* [Required action] Note each line in the data holding the string "agentmenu" and report it.

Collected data
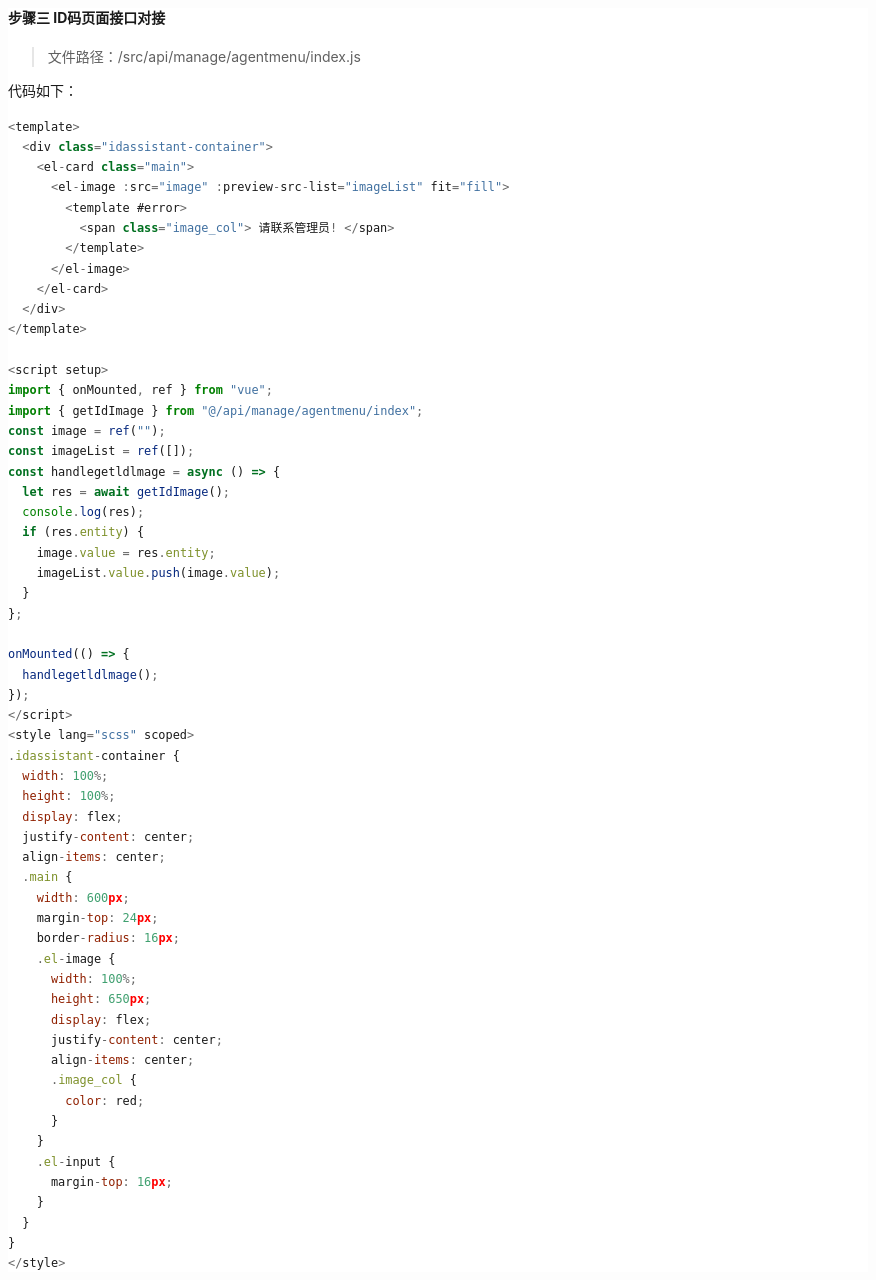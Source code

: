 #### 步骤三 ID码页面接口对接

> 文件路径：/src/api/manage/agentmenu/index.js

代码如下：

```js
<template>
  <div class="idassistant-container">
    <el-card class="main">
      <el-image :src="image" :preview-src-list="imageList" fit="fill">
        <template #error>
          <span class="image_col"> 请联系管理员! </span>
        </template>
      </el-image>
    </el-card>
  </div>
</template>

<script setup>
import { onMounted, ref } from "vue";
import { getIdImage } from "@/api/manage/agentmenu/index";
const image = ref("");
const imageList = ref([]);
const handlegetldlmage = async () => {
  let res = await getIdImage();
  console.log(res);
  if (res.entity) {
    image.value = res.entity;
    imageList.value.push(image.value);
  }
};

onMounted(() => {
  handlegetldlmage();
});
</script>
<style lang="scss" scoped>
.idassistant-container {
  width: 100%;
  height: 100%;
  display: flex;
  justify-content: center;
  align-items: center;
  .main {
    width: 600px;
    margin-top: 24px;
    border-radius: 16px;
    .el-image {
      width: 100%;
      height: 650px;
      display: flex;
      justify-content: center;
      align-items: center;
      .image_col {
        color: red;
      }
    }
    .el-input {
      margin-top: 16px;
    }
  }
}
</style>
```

* [Exercise answer]
> 文件路径：/src/api/manage/agentmenu/index.js
import { getIdImage } from "@/api/manage/agentmenu/index";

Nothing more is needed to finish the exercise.